Actualidad | Artículos | 08 JUN 2015

Las 3Cs de la protección de datos personales y la privacidad

Una empresa que trata datos personales de sus clientes conforme al principio de responsabilidad cumple, genera confianza y es competitiva.
symantec_proteccion_datos
Miguel Recio Gayo

La protección de datos personales o la privacidad son, para cualquier empresa, una cuestión de responsabilidad (en inglés, “accountability”), lo que implica que sean también un aspecto clave a considerar como objetivo estratégico y a las que se debe atender desde el punto de vista del cumplimiento necesario, generar confianza entre las partes interesadas y ser competitiva.

Además, la protección de datos y la privacidad son una cuestión transversal, que afecta a todas las áreas y acciones de la empresa, incluso en relación a sus empleados, y están íntimamente interrelacionadas con la ciberseguridad.

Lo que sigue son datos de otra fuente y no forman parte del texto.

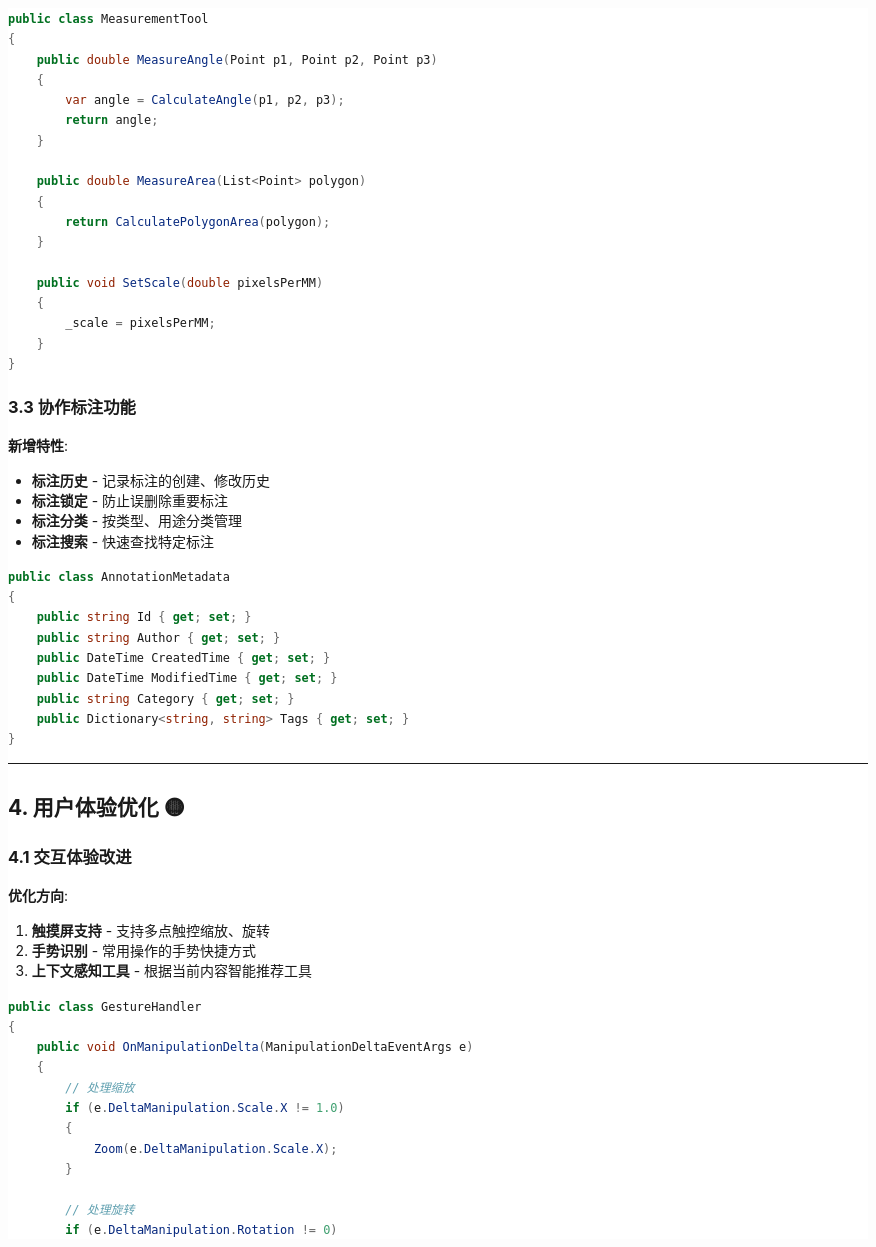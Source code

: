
 ```csharp
public class MeasurementTool
{
    public double MeasureAngle(Point p1, Point p2, Point p3)
    {
        var angle = CalculateAngle(p1, p2, p3);
        return angle;
    }
    
    public double MeasureArea(List<Point> polygon)
    {
        return CalculatePolygonArea(polygon);
    }
    
    public void SetScale(double pixelsPerMM)
    {
        _scale = pixelsPerMM;
    }
}
```

### 3.3 协作标注功能

**新增特性**:
- **标注历史** - 记录标注的创建、修改历史
- **标注锁定** - 防止误删除重要标注
- **标注分类** - 按类型、用途分类管理
- **标注搜索** - 快速查找特定标注

```csharp
public class AnnotationMetadata
{
    public string Id { get; set; }
    public string Author { get; set; }
    public DateTime CreatedTime { get; set; }
    public DateTime ModifiedTime { get; set; }
    public string Category { get; set; }
    public Dictionary<string, string> Tags { get; set; }
}
```

---

## 4. 用户体验优化 🟡

### 4.1 交互体验改进

**优化方向**:
1. **触摸屏支持** - 支持多点触控缩放、旋转
2. **手势识别** - 常用操作的手势快捷方式
3. **上下文感知工具** - 根据当前内容智能推荐工具

```csharp
public class GestureHandler
{
    public void OnManipulationDelta(ManipulationDeltaEventArgs e)
    {
        // 处理缩放
        if (e.DeltaManipulation.Scale.X != 1.0)
        {
            Zoom(e.DeltaManipulation.Scale.X);
        }
        
        // 处理旋转
        if (e.DeltaManipulation.Rotation != 0)
```
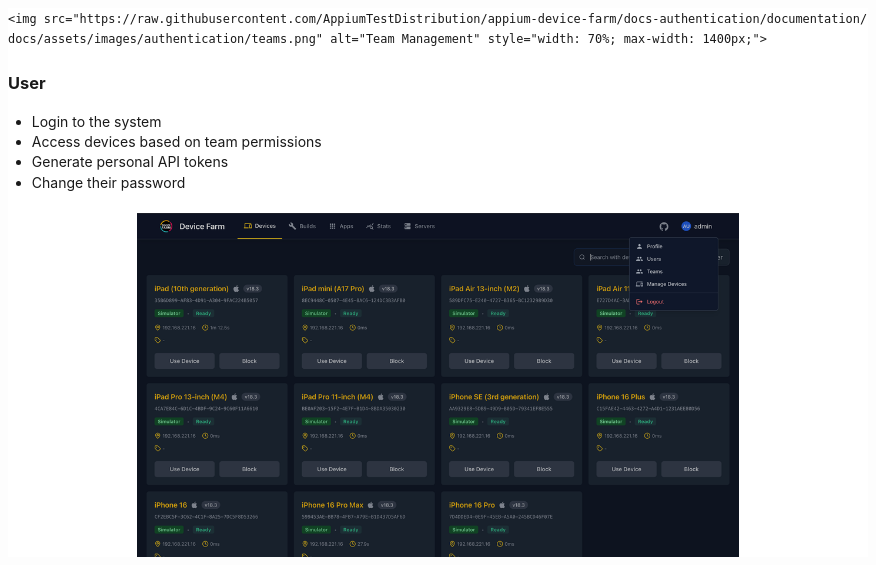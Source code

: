     <img src="https://raw.githubusercontent.com/AppiumTestDistribution/appium-device-farm/docs-authentication/documentation/docs/assets/images/authentication/teams.png" alt="Team Management" style="width: 70%; max-width: 1400px;">
</div>

### User
- Login to the system
- Access devices based on team permissions
- Generate personal API tokens
- Change their password

<div style="display: flex; justify-content: center; margin: 20px 0;">
    <img src="https://raw.githubusercontent.com/AppiumTestDistribution/appium-device-farm/docs-authentication/documentation/docs/assets/images/authentication/menu-items.png" alt="Menu Items" style="width: 70%; max-width: 900px;">
</div>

Con independencia de que se adopte una aproximación estadounidense, centrada casi por completo en la protección de los consumidores, o europea, que hasta el momento ha prestado más atención a la vertiente de la protección de datos como derecho fundamental, y sin olvidar ni obviar los marcos de referencia en la materia en otras latitudes geográficas; la protección de datos y la privacidad son una cuestión que, en la práctica, implica buscar como objetivo las tres Cs de cumplimiento, confianza y competitividad.

Resulta indiferente, sin perjuicio de la responsabilidad específica exigible en cada caso, que la empresa actúe como responsable o como encargado del tratamiento. No es una cuestión de quién decide sobre el tratamiento de los datos personales, lo que corresponde al responsable del tratamiento, si no de tratar los datos personales respetando a la persona física, que es el titular de los mismos.

El cumplimiento es ineludible para cualquier empresa, con independencia de que la fuente de la obligación sea una norma legal o regulación, una obligación contractual con un socio de negocio o la autorregulación. Es, además, lo que diferencia a una empresa “responsable” de otra irresponsable o, incluso, que en el peor de los casos actúa al margen de toda norma.

En ocasiones será posible que alguien piense que incumplir puede ser barato, pero obviamente quien lo hace se expone a pagar un alto precio ya que la sanción que, en su caso, pueda imponer la autoridad garante o la autoridad reguladora, va acompañada también de publicidad negativa, pérdida de clientes e, incluso, la pérdida de oportunidades con socios, otros inversores y/o accionistas.

 

La protección de datos personales o la privacidad no son imposibles, son una cuestión de responsabilidad que debe aplicarse por la empresa según un principio de proporcionalidad, evaluando el valor de sus activos y sin perder de vista que cuando éstos son datos personales, se refieren a una persona, el cliente o potencial cliente. Sin clientes o potenciales clientes no hay datos personales que tratar y sin datos personales es difícil poder desarrollar productos o servicios innovadores y competitivos.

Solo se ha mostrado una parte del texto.